Now, if you believe in the multiverse theory, there’s a slim possibility that our universe may be a microbe in a raindrop or the imagination of a 6-year-old child or, begrudgingly, even a small patch of asphalt on an overrated highway. So the universe is theoretically infinite and all possibilities are occurring at the same time, sure. And I can’t actually rule out that we are not, in fact, some random freeway in Los Angeles filled with seething Prius drivers. But when Tom Cochrane or (even worse) Rascal Flatts tell you they want to ride some existential highway all night long, know that they’re probably lying to your face.

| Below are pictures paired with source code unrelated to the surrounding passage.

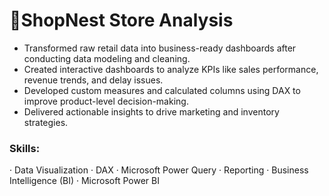 # 🛒ShopNest Store Analysis

- Transformed raw retail data into business-ready dashboards after conducting data modeling and cleaning.
- Created interactive dashboards to analyze KPIs like sales performance, revenue trends, and delay issues.
- Developed custom measures and calculated columns using DAX to improve product-level decision-making.
- Delivered actionable insights to drive marketing and inventory strategies.

### Skills:
· Data Visualization · DAX · Microsoft Power Query · Reporting · Business Intelligence (BI) · Microsoft Power BI
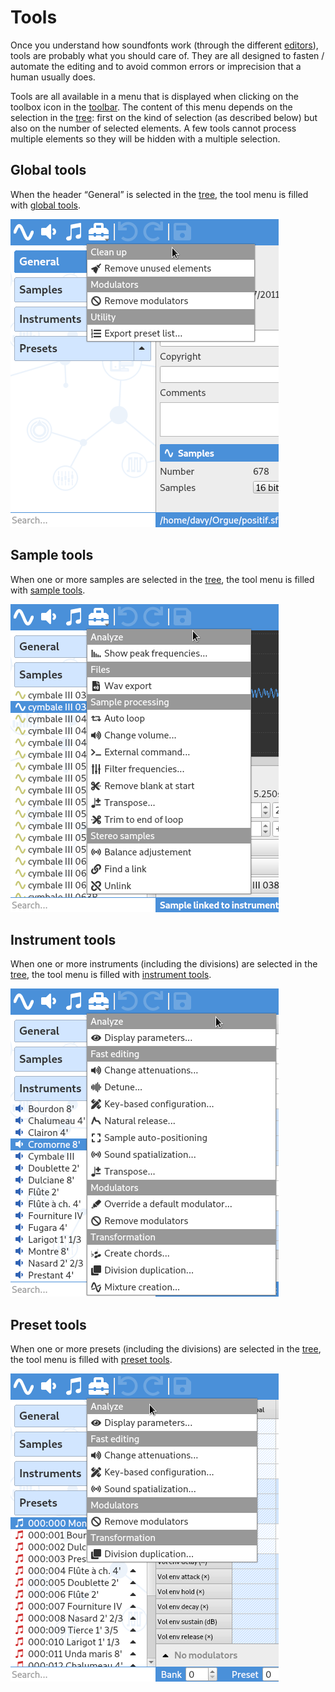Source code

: # Tools

Once you understand how soundfonts work (through the different [editors]), tools
are probably what you should care of. They are all designed to fasten / automate
the editing and to avoid common errors or imprecision that a human usually does.

Tools are all available in a menu that is displayed when clicking on the toolbox
icon in the [toolbar]. The content of this menu depends on the selection in the
[tree]: first on the kind of selection (as described below) but also on the
number of selected elements. A few tools cannot process multiple elements so
they will be hidden with a multiple selection.


## Global tools

When the header “General” is selected in the [tree], the tool menu is filled
with [global tools].

![tool menu showing global tools]


## Sample tools

When one or more samples are selected in the [tree], the tool menu is filled
with [sample tools].

![tool menu showing sample tools]


## Instrument tools

When one or more instruments (including the divisions) are selected in the
[tree], the tool menu is filled with [instrument tools].

![tool menu showing instrument tools]


## Preset tools

When one or more presets (including the divisions) are selected in the [tree],
the tool menu is filled with [preset tools].

![tool menu showing preset tools]



[editors]:          ../editing-pages/index.md
[toolbar]:          ../toolbar.md#doc_edit
[tree]:             ../tree.md
[global tools]:     global-tools.md
[sample tools]:     sample-tools.md
[instrument tools]: instrument-tools.md
[preset tools]:     preset-tools.md

[tool menu showing global tools]:     ../../images/tool_menu_global.png
[tool menu showing sample tools]:     ../../images/tool_menu_sample.png
[tool menu showing instrument tools]: ../../images/tool_menu_instrument.png
[tool menu showing preset tools]:     ../../images/tool_menu_preset.png
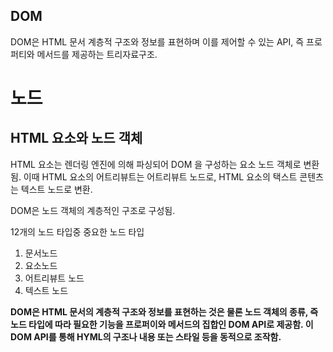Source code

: ## DOM

DOM은 HTML 문서 계층적 구조와 정보를 표현하며 이를 제어할 수 있는 API, 즉 프로퍼티와 메서드를 제공하는 트리자료구조.

# 노드

## HTML 요소와 노드 객체
HTML 요소는 렌더링 엔진에 의해 파싱되어 DOM 을 구성하는 요소 노드 객체로 변환됨. 
이때 HTML 요소의 어트리뷰트는 어트리뷰트 노드로, HTML 요소의 택스트 콘텐츠는 텍스트 노드로 변환.

DOM은 노드 객체의 계층적인 구조로 구성됨. 

12개의 노드 타입중 중요한 노드 타입
1) 문서노드
2) 요소노드
3) 어트리뷰트 노드
4) 텍스트 노드

**DOM은 HTML 문서의 계층적 구조와 정보를 표현하는 것은 물론 노드 객체의 종류, 즉 노드 타입에 따라 필요한 기능을 프로퍼이와 메서드의 집합인 DOM API로 제공함. 이 DOM API를 통해 HYML의 구조나 내용 또는 스타일 등을 동적으로 조작함.**

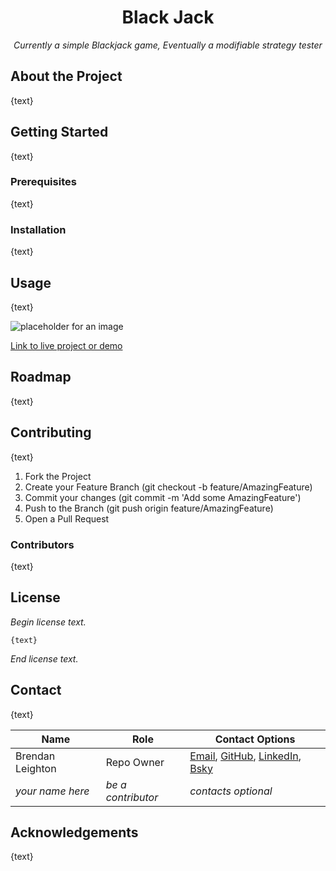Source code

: <!-- 
	MARKDOWN LINKS & IMAGES
-->
[apache]: https://img.shields.io/badge/License-Apache%20License%202.0-blue
[apache-url]: http://www.apache.org/licenses/LICENSE-2.0

<!-- 
	PROJECT TITLE
	A name that explains the subject
-->
<div align='center'>
    
# Black Jack

*Currently a simple Blackjack game, Eventually a modifiable strategy tester*

</div>

<!-- 
	ABOUT THE PROJECT
	
	1. What does the project do specifically?
	2. Provide context and add links to explainer content a newb would find helpful.
	3. Use keywords to help SEO
	4. Subsection: A list of features
-->
## About the Project

{text}

<!-- 
	GETTING STARTED

	How to get set up to use the application or program
-->
## Getting Started

{text}

<!-- 
	PREREQUISITES

	Stuff needed to run the app
	- Node.js
	- Python version
-->
### Prerequisites

{text}

<!-- 
	INSTALLATION

	- Clone repo
	- Npm i
	- API configuration
	- Set git remote to push to non-main branch
-->
### Installation

{text}

<!--
	USAGE

	Examples and/or tutorials for using the project
	- screenshots
	- code examples
	- demos
-->
## Usage

{text}

<img src="../ssets/screenshot.png" alt="placeholder for an image"></img>

[Link to live project or demo](http://www.example.com) 

<!--
	ROADMAP

	Planned or wanted features
-->
## Roadmap

{text}

<!--
	CONTRIBUTING

	Contribution Guide
	- link to a CONTRIBUTING.md
-->
## Contributing

{text}

1. Fork the Project
2. Create your Feature Branch (git checkout -b feature/AmazingFeature)
3. Commit your changes (git commit -m 'Add some AmazingFeature')
4. Push to the Branch (git push origin feature/AmazingFeature)
5. Open a Pull Request

<!--
	CONTRIBUTORS

	All or top contributors
-->
### Contributors

{text}

## License
    
*Begin license text.*

    {text}

*End license text.*

## Contact

{text}

| Name             | Role               | Contact Options                                                                                                                                                                               |
| ---------------- | ------------------ | --------------------------------------------------------------------------------------------------------------------------------------------------------------------------------------------- |
| Brendan Leighton | Repo Owner         | [Email](br3ndan.l8n@gmail.com), [GitHub](https://github.com/Brendan-Leighton), [LinkedIn](https://www.linkedin.com/in/brendan-leighton/), [Bsky](https://bsky.app/profile/brenzy.bsky.social) |
| *your name here* | *be a contributor* | *contacts optional*                                                                                                                                                                           |



## Acknowledgements

{text}
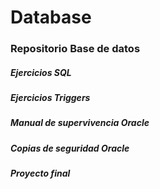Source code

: # Database

### Repositorio Base de datos ###

##### Ejercicios SQL #####
##### Ejercicios Triggers #####
##### Manual de supervivencia Oracle #####
##### Copias de seguridad Oracle #####
##### Proyecto final #####
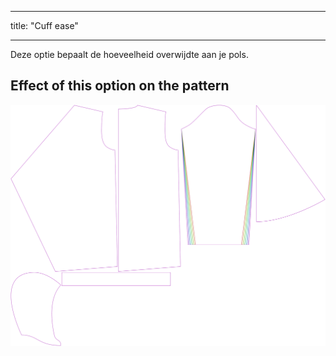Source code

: - - -
title: "Cuff ease"
- - -

Deze optie bepaalt de hoeveelheid overwijdte aan je pols.

## Effect of this option on the pattern

![This image shows the effect of this option by superimposing several variants that have a different value for this option](yuri_cuffease_sample.svg "Effect of this option on the pattern")
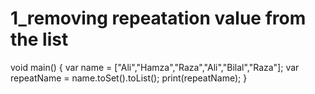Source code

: # 1_removing repeatation value from the list
void main() {
  var name = ["Ali","Hamza","Raza","Ali","Bilal","Raza"];
  var repeatName = name.toSet().toList();
  print(repeatName);
}

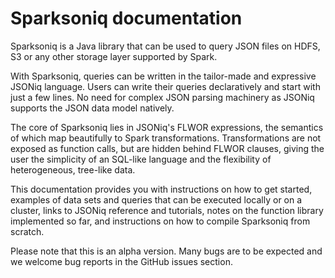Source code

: # Sparksoniq documentation

Sparksoniq is a Java library that can be used to query JSON files on HDFS, S3 or any other storage layer supported by Spark.

With Sparksoniq, queries can be written in the tailor-made and expressive JSONiq language. Users can write their queries declaratively and start with just a few lines. No need for complex JSON parsing machinery as JSONiq supports the JSON data model natively.

The core of Sparksoniq lies in JSONiq's FLWOR expressions, the semantics of which map beautifully to Spark transformations. Transformations are not exposed as function calls, but are hidden behind FLWOR clauses, giving the user the simplicity of an SQL-like language and the flexibility of heterogeneous, tree-like data.

This documentation provides you with instructions on how to get started, examples of data sets and queries that can be executed locally or on a cluster, links to JSONiq reference and tutorials, notes on the function library implemented so far, and instructions on how to compile Sparksoniq from scratch.

Please note that this is an alpha version. Many bugs are to be expected and we welcome bug reports in the GitHub issues section.
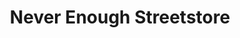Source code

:---
title: "Never Enough Streetstore"
url: /brandenburg-an-der-havel/never-enough-streetstore/
shop: Kleidung
---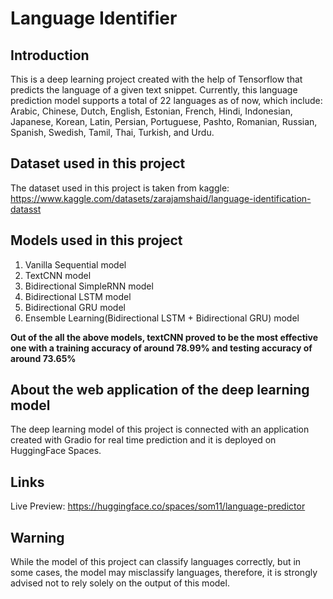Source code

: # Language Identifier

## Introduction
This is a deep learning project created with the help of Tensorflow that predicts the language of a given text snippet. Currently, this language prediction model supports a total of 22 languages as of now, which include: Arabic, Chinese, Dutch, English, Estonian, French, Hindi, Indonesian, Japanese, Korean, Latin, Persian, Portuguese, Pashto, Romanian, Russian, Spanish, Swedish, Tamil, Thai, Turkish, and Urdu.

## Dataset used in this project

The dataset used in this project is taken from kaggle: https://www.kaggle.com/datasets/zarajamshaid/language-identification-datasst

## Models used in this project

1) Vanilla Sequential model
2) TextCNN model
3) Bidirectional SimpleRNN model
4) Bidirectional LSTM model
5) Bidirectional GRU model
6) Ensemble Learning(Bidirectional LSTM + Bidirectional GRU) model

**Out of the all the above models, textCNN proved to be the most effective one with a training accuracy of around 78.99% and testing accuracy of around 73.65%**

## About the web application of the deep learning model

The deep learning model of this project is connected with an application created with Gradio for real time prediction and it is deployed on HuggingFace Spaces.

## Links

Live Preview: https://huggingface.co/spaces/som11/language-predictor

## Warning
While the model of this project can classify languages correctly, but in some cases, the model may misclassify languages, therefore, it is strongly advised not to rely solely on the output of this model.

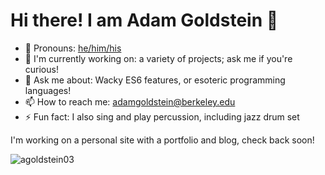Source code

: # Hi there! I am Adam Goldstein 👋

- 🧑 Pronouns: [he/him/his](https://www.mypronouns.org/he-him)
- 🔭 I'm currently working on: a variety of projects; ask me if you're curious!
- 💬 Ask me about: Wacky ES6 features, or esoteric programming languages!
- 📫 How to reach me: adamgoldstein@berkeley.edu
- ⚡ Fun fact: I also sing and play percussion, including jazz drum set

I'm working on a personal site with a portfolio and blog, check back soon!

<img src="https://komarev.com/ghpvc/?username=agoldstein03" alt="agoldstein03" /> </p>

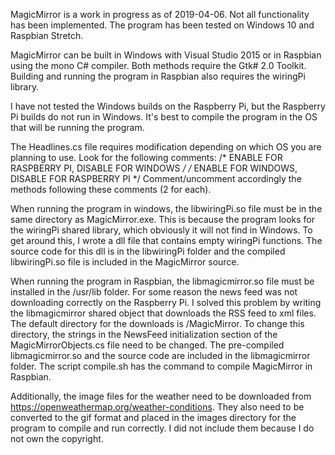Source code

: ﻿MagicMirror is a work in progress as of 2019-04-06.  Not all functionality has
been implemented.  The program has been tested on Windows 10 and Raspbian Stretch.

MagicMirror can be built in Windows with Visual Studio 2015 or in Raspbian using 
the mono C# compiler.  Both methods require the Gtk# 2.0 Toolkit.  Building and
running the program in Raspbian also requires the wiringPi library.

I have not tested the Windows builds on the Raspberry Pi, but the Raspberry Pi
builds do not run in Windows.  It's best to compile the program in the OS that
will be running the program.

The Headlines.cs file requires modification depending on which OS you are
planning to use.  Look for the following comments:
    /* ENABLE FOR RASPBERRY PI, DISABLE FOR WINDOWS */
    /* ENABLE FOR WINDOWS, DISABLE FOR RASPBERRY PI */
Comment/uncomment accordingly the methods following these comments (2 for each).

When running the program in windows, the libwiringPi.so file must be in the same
directory as MagicMirror.exe.  This is because the program looks for the wiringPi
shared library, which obviously it will not find in Windows.  To get around this,
I wrote a dll file that contains empty wiringPi functions.  The source code for
this dll is in the libwiringPi folder and the compiled libwiringPi.so file is
included in the MagicMirror source.

When running the program in Raspbian, the libmagicmirror.so file must be
installed in the /usr/lib folder.  For some reason the news feed was not
downloading correctly on the Raspberry Pi.  I solved this problem by writing the
libmagicmirror shared object that downloads the RSS feed to xml files.  The
default directory for the downloads is /MagicMirror.  To change this directory,
the strings in the NewsFeed initialization section of the MagicMirrorObjects.cs
file need to be changed.  The pre-compiled libmagicmirror.so and the source code
are included in the libmagicmirror folder.  The script compile.sh has the command
to compile MagicMirror in Raspbian.

Additionally, the image files for the weather need to be downloaded from
https://openweathermap.org/weather-conditions. They also need to be converted to
the gif format and placed in the images directory for the program to compile and
run correctly.  I did not include them because I do not own the copyright.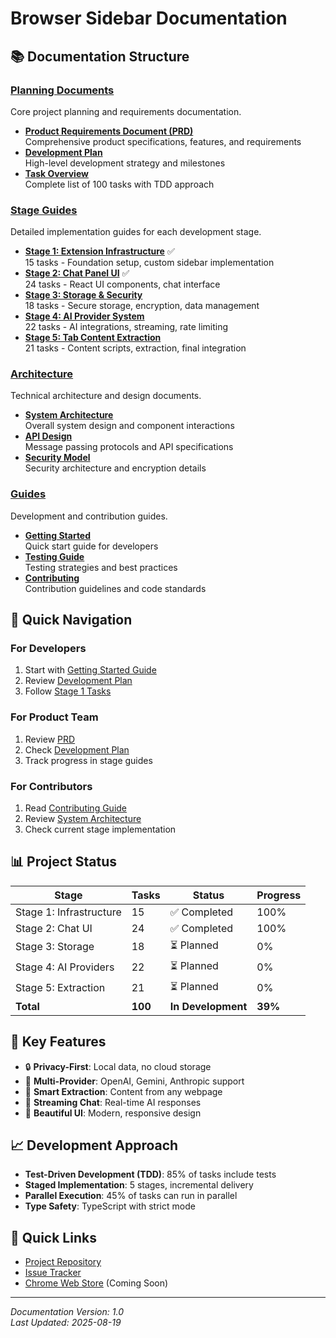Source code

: # Browser Sidebar Documentation

## 📚 Documentation Structure

### [Planning Documents](./planning/)

Core project planning and requirements documentation.

- **[Product Requirements Document (PRD)](./planning/PRD.md)**  
  Comprehensive product specifications, features, and requirements
- **[Development Plan](./planning/development-plan.md)**  
  High-level development strategy and milestones
- **[Task Overview](./planning/task-overview.md)**  
  Complete list of 100 tasks with TDD approach

### [Stage Guides](./stages/)

Detailed implementation guides for each development stage.

- **[Stage 1: Extension Infrastructure](./stages/task-stage-1.md)** ✅  
  15 tasks - Foundation setup, custom sidebar implementation
- **[Stage 2: Chat Panel UI](./stages/task-stage-2.md)** ✅  
  24 tasks - React UI components, chat interface
- **[Stage 3: Storage & Security](./stages/task-stage-3.md)**  
  18 tasks - Secure storage, encryption, data management
- **[Stage 4: AI Provider System](./stages/task-stage-4.md)**  
  22 tasks - AI integrations, streaming, rate limiting
- **[Stage 5: Tab Content Extraction](./stages/task-stage-5.md)**  
  21 tasks - Content scripts, extraction, final integration

### [Architecture](./architecture/)

Technical architecture and design documents.

- **[System Architecture](./architecture/system-architecture.md)**  
  Overall system design and component interactions
- **[API Design](./architecture/api-design.md)**  
  Message passing protocols and API specifications
- **[Security Model](./architecture/security-model.md)**  
  Security architecture and encryption details

### [Guides](./guides/)

Development and contribution guides.

- **[Getting Started](./guides/getting-started.md)**  
  Quick start guide for developers
- **[Testing Guide](./guides/testing-guide.md)**  
  Testing strategies and best practices
- **[Contributing](./guides/contributing.md)**  
  Contribution guidelines and code standards

## 🚀 Quick Navigation

### For Developers

1. Start with [Getting Started Guide](./guides/getting-started.md)
2. Review [Development Plan](./planning/development-plan.md)
3. Follow [Stage 1 Tasks](./stages/task-stage-1.md)

### For Product Team

1. Review [PRD](./planning/PRD.md)
2. Check [Development Plan](./planning/development-plan.md)
3. Track progress in stage guides

### For Contributors

1. Read [Contributing Guide](./guides/contributing.md)
2. Review [System Architecture](./architecture/system-architecture.md)
3. Check current stage implementation

## 📊 Project Status

| Stage                   | Tasks   | Status             | Progress |
| ----------------------- | ------- | ------------------ | -------- |
| Stage 1: Infrastructure | 15      | ✅ Completed       | 100%     |
| Stage 2: Chat UI        | 24      | ✅ Completed       | 100%     |
| Stage 3: Storage        | 18      | ⏳ Planned         | 0%       |
| Stage 4: AI Providers   | 22      | ⏳ Planned         | 0%       |
| Stage 5: Extraction     | 21      | ⏳ Planned         | 0%       |
| **Total**               | **100** | **In Development** | **39%**  |

## 🎯 Key Features

- 🔒 **Privacy-First**: Local data, no cloud storage
- 🤖 **Multi-Provider**: OpenAI, Gemini, Anthropic support
- 📑 **Smart Extraction**: Content from any webpage
- 💬 **Streaming Chat**: Real-time AI responses
- 🎨 **Beautiful UI**: Modern, responsive design

## 📈 Development Approach

- **Test-Driven Development (TDD)**: 85% of tasks include tests
- **Staged Implementation**: 5 stages, incremental delivery
- **Parallel Execution**: 45% of tasks can run in parallel
- **Type Safety**: TypeScript with strict mode

## 🔗 Quick Links

- [Project Repository](../)
- [Issue Tracker](https://github.com/yourusername/browser-sidebar/issues)
- [Chrome Web Store](#) (Coming Soon)

---

_Documentation Version: 1.0_  
_Last Updated: 2025-08-19_
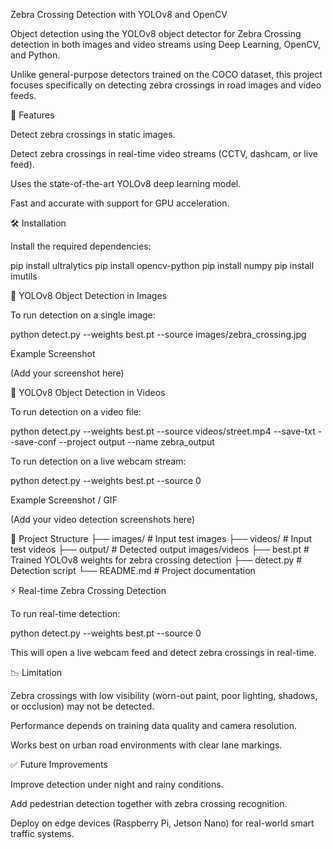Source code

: Zebra Crossing Detection with YOLOv8 and OpenCV

Object detection using the YOLOv8 object detector for Zebra Crossing detection in both images and video streams using Deep Learning, OpenCV, and Python.

Unlike general-purpose detectors trained on the COCO dataset, this project focuses specifically on detecting zebra crossings in road images and video feeds.

🚦 Features

Detect zebra crossings in static images.

Detect zebra crossings in real-time video streams (CCTV, dashcam, or live feed).

Uses the state-of-the-art YOLOv8 deep learning model.

Fast and accurate with support for GPU acceleration.

🛠 Installation

Install the required dependencies:

pip install ultralytics
pip install opencv-python
pip install numpy
pip install imutils

📸 YOLOv8 Object Detection in Images

To run detection on a single image:

python detect.py --weights best.pt --source images/zebra_crossing.jpg

Example Screenshot

(Add your screenshot here)

🎥 YOLOv8 Object Detection in Videos

To run detection on a video file:

python detect.py --weights best.pt --source videos/street.mp4 --save-txt --save-conf --project output --name zebra_output


To run detection on a live webcam stream:

python detect.py --weights best.pt --source 0

Example Screenshot / GIF

(Add your video detection screenshots here)

📂 Project Structure
├── images/                  # Input test images
├── videos/                  # Input test videos
├── output/                  # Detected output images/videos
├── best.pt                  # Trained YOLOv8 weights for zebra crossing detection
├── detect.py                # Detection script
└── README.md                # Project documentation

⚡ Real-time Zebra Crossing Detection

To run real-time detection:

python detect.py --weights best.pt --source 0


This will open a live webcam feed and detect zebra crossings in real-time.

📉 Limitation

Zebra crossings with low visibility (worn-out paint, poor lighting, shadows, or occlusion) may not be detected.

Performance depends on training data quality and camera resolution.

Works best on urban road environments with clear lane markings.

✅ Future Improvements

Improve detection under night and rainy conditions.

Add pedestrian detection together with zebra crossing recognition.

Deploy on edge devices (Raspberry Pi, Jetson Nano) for real-world smart traffic systems.
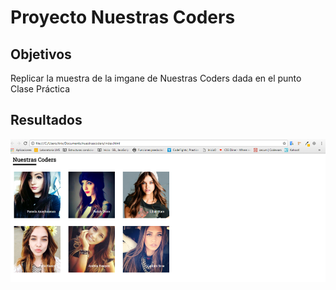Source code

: # Proyecto Nuestras Coders

## Objetivos

 Replicar la muestra de la imgane de Nuestras Coders dada en el punto Clase Práctica

## Resultados

 ![Proyecto Nuestras Coders](assets/imgs/results/result.png "Nuestras Coders")

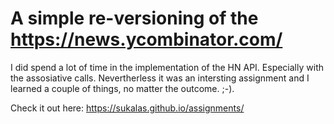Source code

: # A simple re-versioning of the https://news.ycombinator.com/

I did spend a lot of time in the implementation of the HN API. Especially with the assosiative calls.
Nevertherless it was an intersting assignment and I learned a couple of things, no matter the outcome. ;-).

Check it out here: https://sukalas.github.io/assignments/
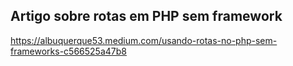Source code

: ## Artigo sobre rotas em PHP sem framework
https://albuquerque53.medium.com/usando-rotas-no-php-sem-frameworks-c566525a47b8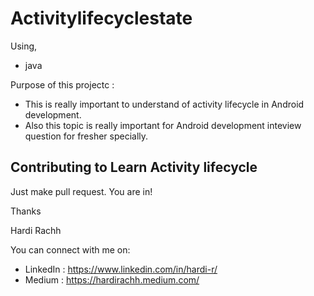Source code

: # Activitylifecyclestate
Using,
  - java

Purpose of this projectc :
  - This is really important to understand of activity lifecycle in Android development.
  - Also this topic is really important for Android development inteview question for fresher specially.

## Contributing to Learn Activity lifecycle 

Just make pull request. You are in!

Thanks

Hardi Rachh

You can connect with me on:

- LinkedIn : https://www.linkedin.com/in/hardi-r/
- Medium : https://hardirachh.medium.com/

So what if the commonalities between life and highways are uncannily similar? Just because there’s constant time management, a need to go forward and inconvenient times to take a dump, doesn’t mean they’re one in the same. Life doesn’t have cruise control, and you don’t get to pull into a rest stop when you don’t feel like riding on. It’s a constant adventure, and more of a continuous journey rather than an arrival at a destination.
I refuse to believe that a highway makes up all of existence. I haven’t been run over yet, so obviously that’s a strong indicator that we’re probably just as we see ourselves and not anything else, especially not a dilapidated overpass. There’s no proof that this life is a highway, and I’ll only change my mind with concrete evidence.